The judge concluded that the employee’s current back problem is due to her work injury of September 6, 2005, adopting as support Dr. Salib’s opinion that the employee’s L5-S1 condition is causally related to that work injury. The compensation judge also referred to factors that demonstrate the need for surgery, including the employee’s findings on radiographic studies and the course of conservative treatment she already has pursued with no significant relief. We recognize that the record contains medical support for surgical procedures other that the one granted by the compensation judge. Absent a medical opinion recommending a single-level fusion, however, the compensation judge’s contingent award for that type of surgery is premature and unsupported by medical evidence, and must be vacated. See Hengemuhle v. Long Prairie Jaycees, 358 N.W.2d 54, 59, 37 W.C.D. 235, 239 (Minn. 1984). We therefore vacate Finding No. 7 and Order No. 3. The employee is free to again request surgery at a future time.

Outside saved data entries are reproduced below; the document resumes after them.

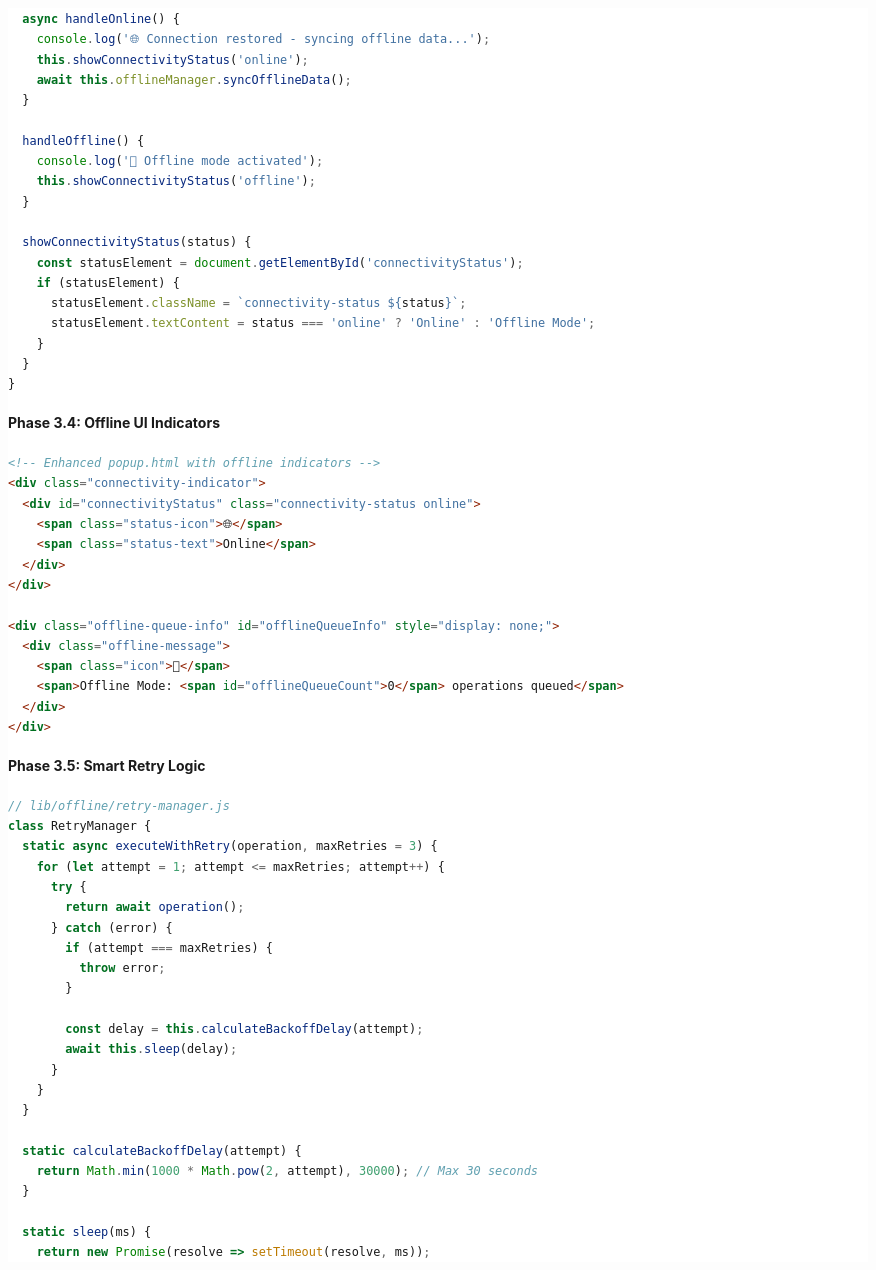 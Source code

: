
 ```javascript
  async handleOnline() {
    console.log('🌐 Connection restored - syncing offline data...');
    this.showConnectivityStatus('online');
    await this.offlineManager.syncOfflineData();
  }
  
  handleOffline() {
    console.log('📱 Offline mode activated');
    this.showConnectivityStatus('offline');
  }
  
  showConnectivityStatus(status) {
    const statusElement = document.getElementById('connectivityStatus');
    if (statusElement) {
      statusElement.className = `connectivity-status ${status}`;
      statusElement.textContent = status === 'online' ? 'Online' : 'Offline Mode';
    }
  }
}
```

#### **Phase 3.4: Offline UI Indicators**
```html
<!-- Enhanced popup.html with offline indicators -->
<div class="connectivity-indicator">
  <div id="connectivityStatus" class="connectivity-status online">
    <span class="status-icon">🌐</span>
    <span class="status-text">Online</span>
  </div>
</div>

<div class="offline-queue-info" id="offlineQueueInfo" style="display: none;">
  <div class="offline-message">
    <span class="icon">📱</span>
    <span>Offline Mode: <span id="offlineQueueCount">0</span> operations queued</span>
  </div>
</div>
```

#### **Phase 3.5: Smart Retry Logic**
```javascript
// lib/offline/retry-manager.js
class RetryManager {
  static async executeWithRetry(operation, maxRetries = 3) {
    for (let attempt = 1; attempt <= maxRetries; attempt++) {
      try {
        return await operation();
      } catch (error) {
        if (attempt === maxRetries) {
          throw error;
        }
        
        const delay = this.calculateBackoffDelay(attempt);
        await this.sleep(delay);
      }
    }
  }
  
  static calculateBackoffDelay(attempt) {
    return Math.min(1000 * Math.pow(2, attempt), 30000); // Max 30 seconds
  }
  
  static sleep(ms) {
    return new Promise(resolve => setTimeout(resolve, ms));
``` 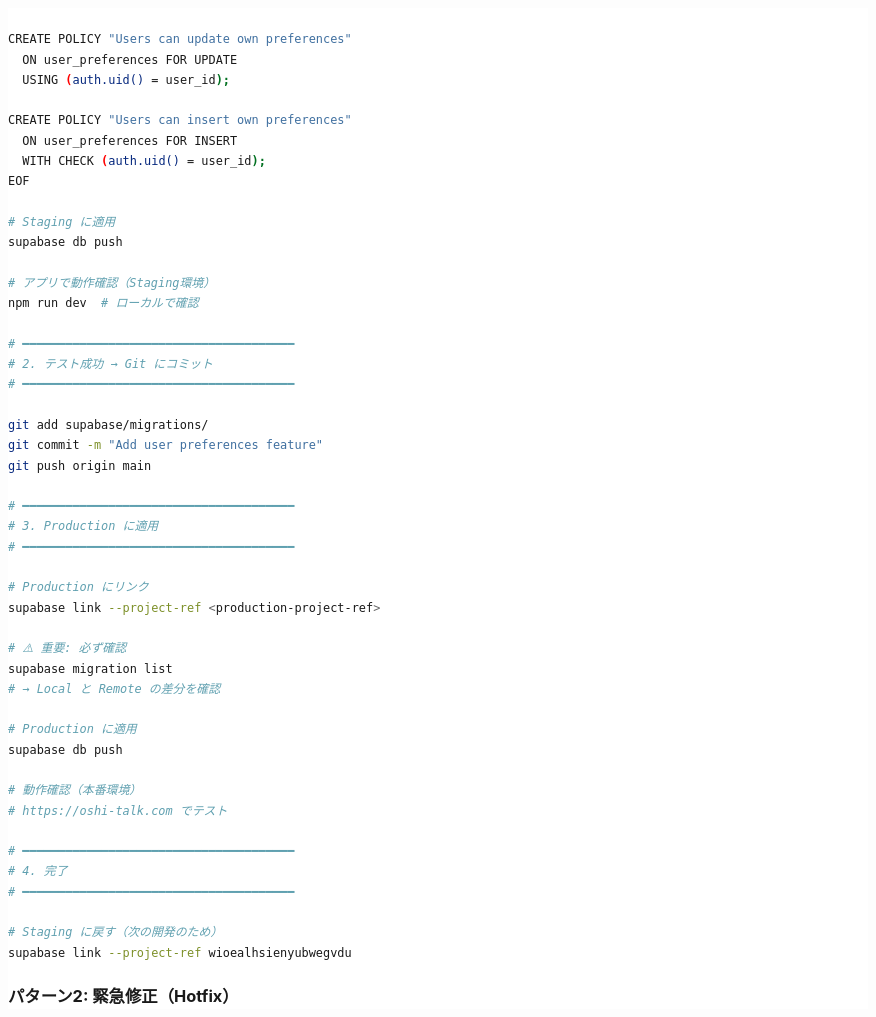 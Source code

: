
 ```bash

CREATE POLICY "Users can update own preferences"
  ON user_preferences FOR UPDATE
  USING (auth.uid() = user_id);

CREATE POLICY "Users can insert own preferences"
  ON user_preferences FOR INSERT
  WITH CHECK (auth.uid() = user_id);
EOF

# Staging に適用
supabase db push

# アプリで動作確認（Staging環境）
npm run dev  # ローカルで確認

# ━━━━━━━━━━━━━━━━━━━━━━━━━━━━━━━━━━━━━━
# 2. テスト成功 → Git にコミット
# ━━━━━━━━━━━━━━━━━━━━━━━━━━━━━━━━━━━━━━

git add supabase/migrations/
git commit -m "Add user preferences feature"
git push origin main

# ━━━━━━━━━━━━━━━━━━━━━━━━━━━━━━━━━━━━━━
# 3. Production に適用
# ━━━━━━━━━━━━━━━━━━━━━━━━━━━━━━━━━━━━━━

# Production にリンク
supabase link --project-ref <production-project-ref>

# ⚠️ 重要: 必ず確認
supabase migration list
# → Local と Remote の差分を確認

# Production に適用
supabase db push

# 動作確認（本番環境）
# https://oshi-talk.com でテスト

# ━━━━━━━━━━━━━━━━━━━━━━━━━━━━━━━━━━━━━━
# 4. 完了
# ━━━━━━━━━━━━━━━━━━━━━━━━━━━━━━━━━━━━━━

# Staging に戻す（次の開発のため）
supabase link --project-ref wioealhsienyubwegvdu
```

### パターン2: 緊急修正（Hotfix）
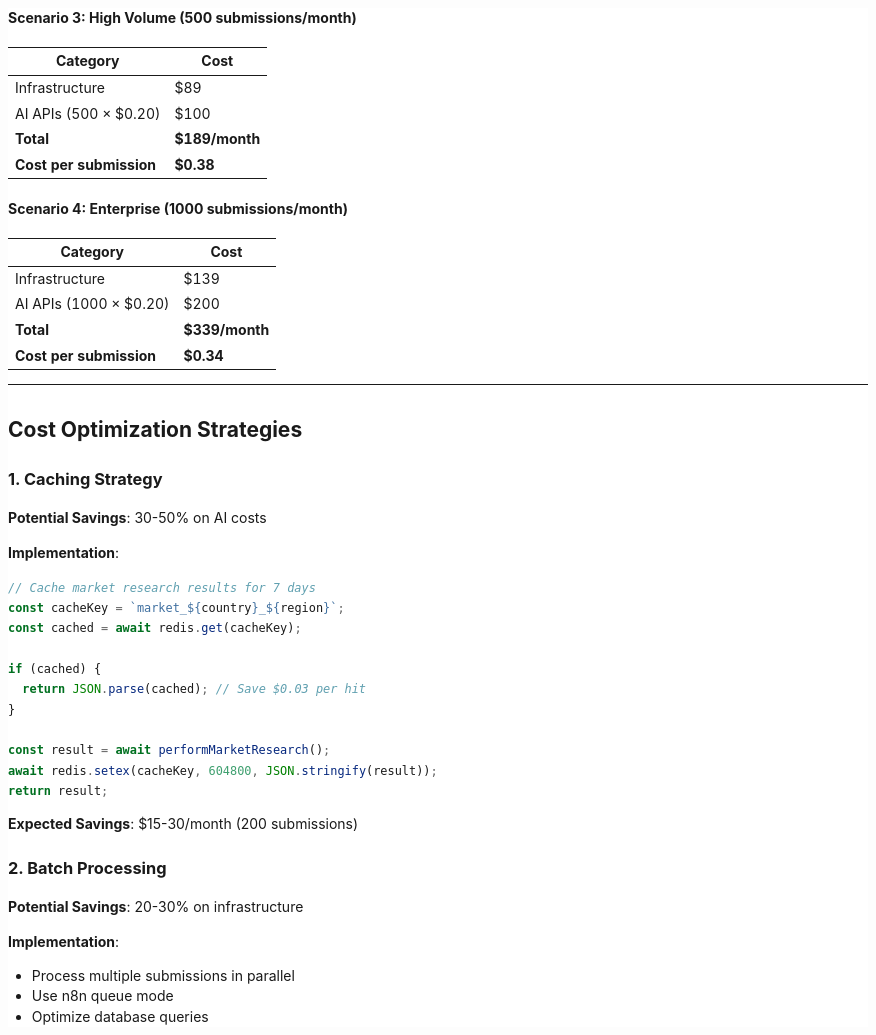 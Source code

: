 #### Scenario 3: High Volume (500 submissions/month)
| Category | Cost |
|----------|------|
| Infrastructure | $89 |
| AI APIs (500 × $0.20) | $100 |
| **Total** | **$189/month** |
| **Cost per submission** | **$0.38** |

#### Scenario 4: Enterprise (1000 submissions/month)
| Category | Cost |
|----------|------|
| Infrastructure | $139 |
| AI APIs (1000 × $0.20) | $200 |
| **Total** | **$339/month** |
| **Cost per submission** | **$0.34** |

---

## Cost Optimization Strategies

### 1. Caching Strategy
**Potential Savings**: 30-50% on AI costs

**Implementation**:
```javascript
// Cache market research results for 7 days
const cacheKey = `market_${country}_${region}`;
const cached = await redis.get(cacheKey);

if (cached) {
  return JSON.parse(cached); // Save $0.03 per hit
}

const result = await performMarketResearch();
await redis.setex(cacheKey, 604800, JSON.stringify(result));
return result;
```

**Expected Savings**: $15-30/month (200 submissions)

### 2. Batch Processing
**Potential Savings**: 20-30% on infrastructure

**Implementation**:
- Process multiple submissions in parallel
- Use n8n queue mode
- Optimize database queries
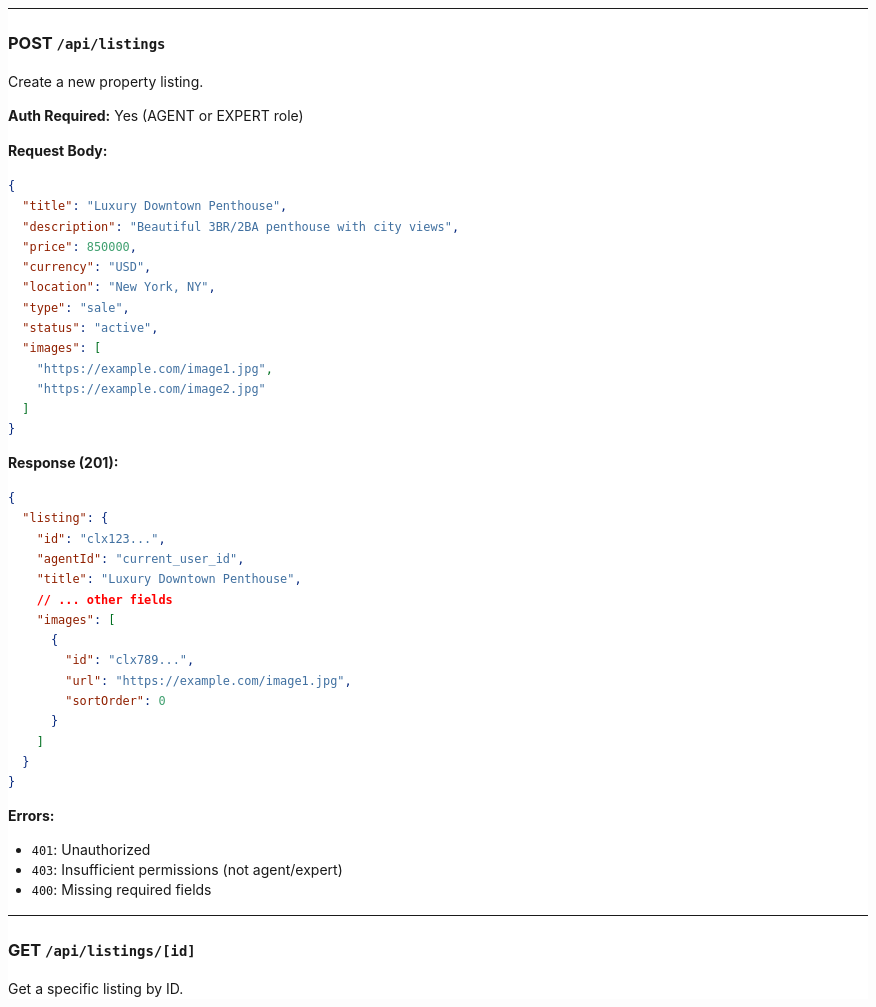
 ```json
```

---

### POST `/api/listings`
Create a new property listing.

**Auth Required:** Yes (AGENT or EXPERT role)

**Request Body:**
```json
{
  "title": "Luxury Downtown Penthouse",
  "description": "Beautiful 3BR/2BA penthouse with city views",
  "price": 850000,
  "currency": "USD",
  "location": "New York, NY",
  "type": "sale",
  "status": "active",
  "images": [
    "https://example.com/image1.jpg",
    "https://example.com/image2.jpg"
  ]
}
```

**Response (201):**
```json
{
  "listing": {
    "id": "clx123...",
    "agentId": "current_user_id",
    "title": "Luxury Downtown Penthouse",
    // ... other fields
    "images": [
      {
        "id": "clx789...",
        "url": "https://example.com/image1.jpg",
        "sortOrder": 0
      }
    ]
  }
}
```

**Errors:**
- `401`: Unauthorized
- `403`: Insufficient permissions (not agent/expert)
- `400`: Missing required fields

---

### GET `/api/listings/[id]`
Get a specific listing by ID.
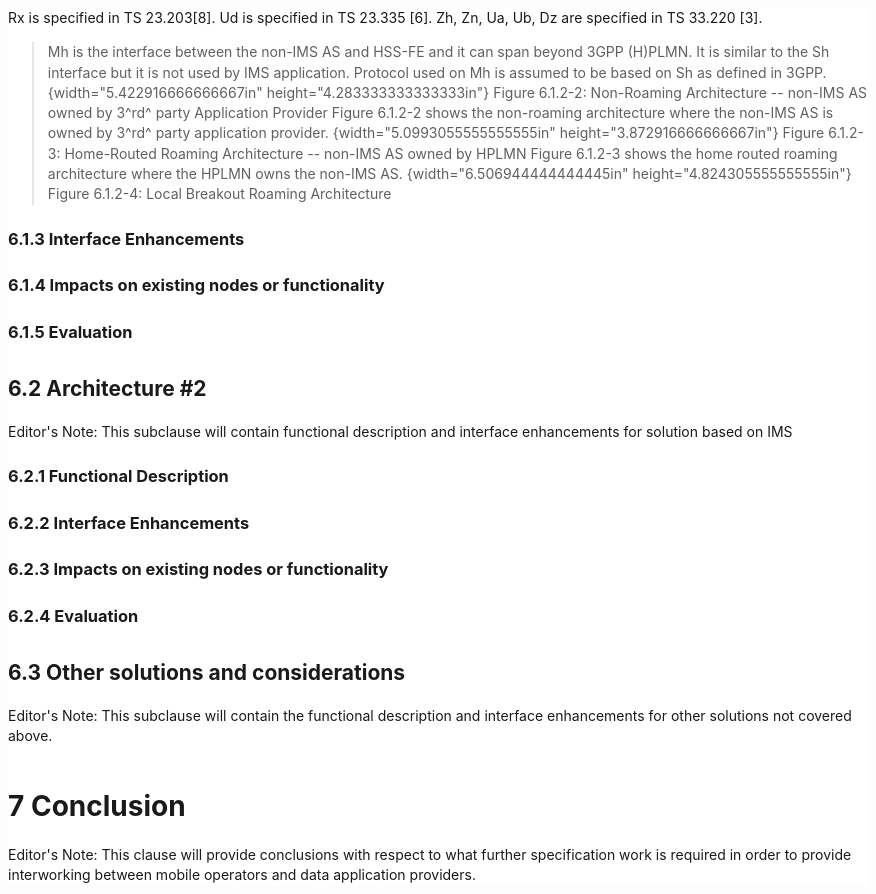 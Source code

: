 Rx is specified in TS 23.203[8].
Ud is specified in TS 23.335 [6].
Zh, Zn, Ua, Ub, Dz are specified in TS 33.220 [3].
> Mh is the interface between the non-IMS AS and HSS-FE and it can span beyond
> 3GPP (H)PLMN. It is similar to the Sh interface but it is not used by IMS
> application. Protocol used on Mh is assumed to be based on Sh as defined in
> 3GPP.
{width="5.422916666666667in" height="4.283333333333333in"}
Figure 6.1.2-2: Non-Roaming Architecture -- non-IMS AS owned by 3^rd^ party
Application Provider
Figure 6.1.2-2 shows the non-roaming architecture where the non-IMS AS is
owned by 3^rd^ party application provider.
{width="5.0993055555555555in" height="3.872916666666667in"}
Figure 6.1.2-3: Home-Routed Roaming Architecture -- non-IMS AS owned by HPLMN
Figure 6.1.2-3 shows the home routed roaming architecture where the HPLMN owns
the non-IMS AS.
{width="6.506944444444445in" height="4.824305555555555in"}
Figure 6.1.2-4: Local Breakout Roaming Architecture
### 6.1.3 Interface Enhancements
### 6.1.4 Impacts on existing nodes or functionality
### 6.1.5 Evaluation
## 6.2 Architecture #2
Editor's Note: This subclause will contain functional description and
interface enhancements for solution based on IMS
### 6.2.1 Functional Description
### 6.2.2 Interface Enhancements
### 6.2.3 Impacts on existing nodes or functionality
### 6.2.4 Evaluation
## 6.3 Other solutions and considerations
Editor's Note: This subclause will contain the functional description and
interface enhancements for other solutions not covered above.
###
# 7 Conclusion
Editor's Note: This clause will provide conclusions with respect to what
further specification work is required in order to provide interworking
between mobile operators and data application providers.
# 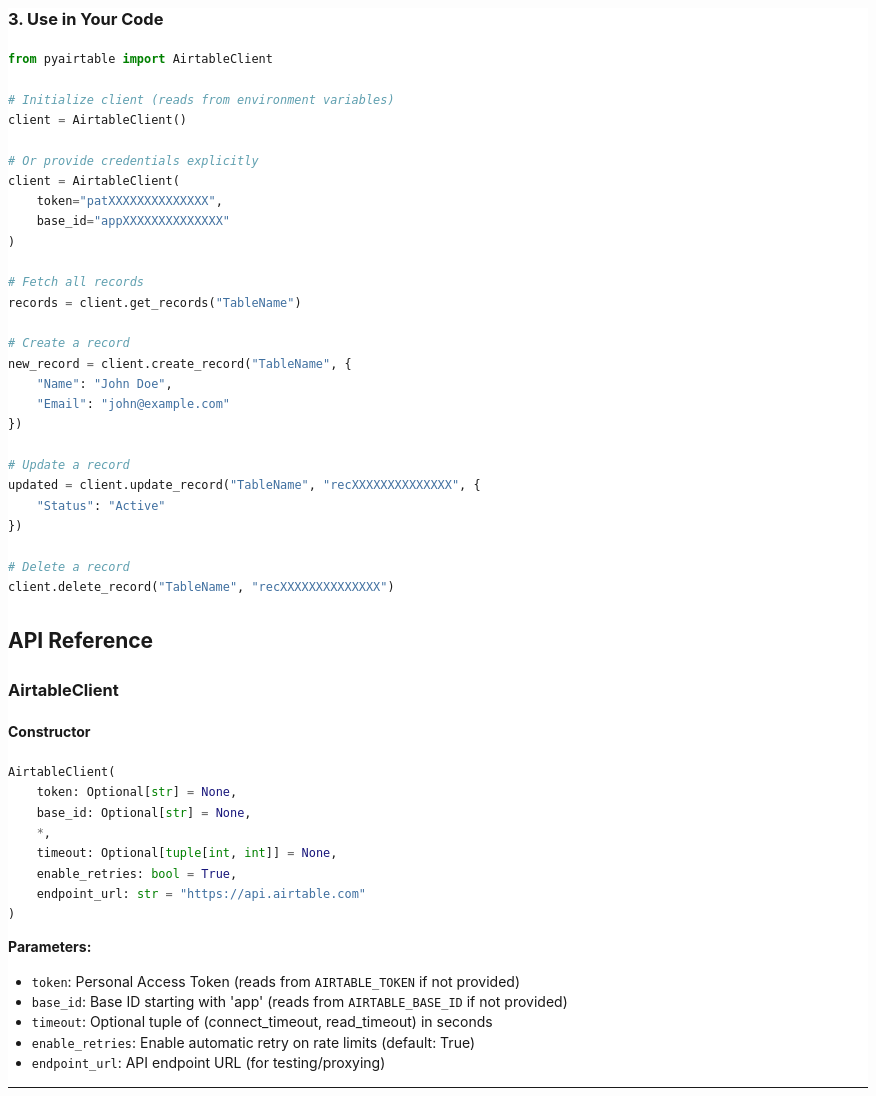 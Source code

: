 ### 3. Use in Your Code

```python
from pyairtable import AirtableClient

# Initialize client (reads from environment variables)
client = AirtableClient()

# Or provide credentials explicitly
client = AirtableClient(
    token="patXXXXXXXXXXXXXX",
    base_id="appXXXXXXXXXXXXXX"
)

# Fetch all records
records = client.get_records("TableName")

# Create a record
new_record = client.create_record("TableName", {
    "Name": "John Doe",
    "Email": "john@example.com"
})

# Update a record
updated = client.update_record("TableName", "recXXXXXXXXXXXXXX", {
    "Status": "Active"
})

# Delete a record
client.delete_record("TableName", "recXXXXXXXXXXXXXX")
```

## API Reference

### AirtableClient

#### Constructor

```python
AirtableClient(
    token: Optional[str] = None,
    base_id: Optional[str] = None,
    *,
    timeout: Optional[tuple[int, int]] = None,
    enable_retries: bool = True,
    endpoint_url: str = "https://api.airtable.com"
)
```

**Parameters:**
- `token`: Personal Access Token (reads from `AIRTABLE_TOKEN` if not provided)
- `base_id`: Base ID starting with 'app' (reads from `AIRTABLE_BASE_ID` if not provided)
- `timeout`: Optional tuple of (connect_timeout, read_timeout) in seconds
- `enable_retries`: Enable automatic retry on rate limits (default: True)
- `endpoint_url`: API endpoint URL (for testing/proxying)

---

[1] “ProDisc” is a type of disc replacement, which, according to Dr. Salib, was approved by the FDA in the autumn of 2006. (Salib depo., p. 7.)

[2] In their Notice of Appeal, the employer and insurer also appealed from the finding that, in accordance with the findings and order served and filed on September 20, 2006, the effects of the employee’s September 6, 2005, injury remain a substantial contributing factor to her current back symptoms. The employer and insurer did not address that specific finding in their appellate brief, and therefore we have not addressed that portion of the appeal. See Minn. R. 9800.0900, subp. 1 (“Issues raised in the notice of appeal but not addressed in the brief shall be deemed waived and will not be decided by the court.”).

[3] It appears that the compensation judge may have limited his award to a single-level fusion procedure at the L5-S1 vertebral level because earlier radiographic studies had shown disc degeneration at that level. In addition, during his deposition, Dr. Salib referred to the causal relationship between the employee’s work injury and her L5-S1 vertebral disc level, and also testified that he could not determine the cause of the annular tear at the L4-5 level.

[4] As we noted earlier, Dr. Salib testified that the reference to surgery in his October 12, 2006, chart note contained a typographical error and that he had intended to recommend either a fusion at the L5-S1 level with a disc replacement at L4-5, or, a two-level fusion at the L4-5 and L5-S1 levels.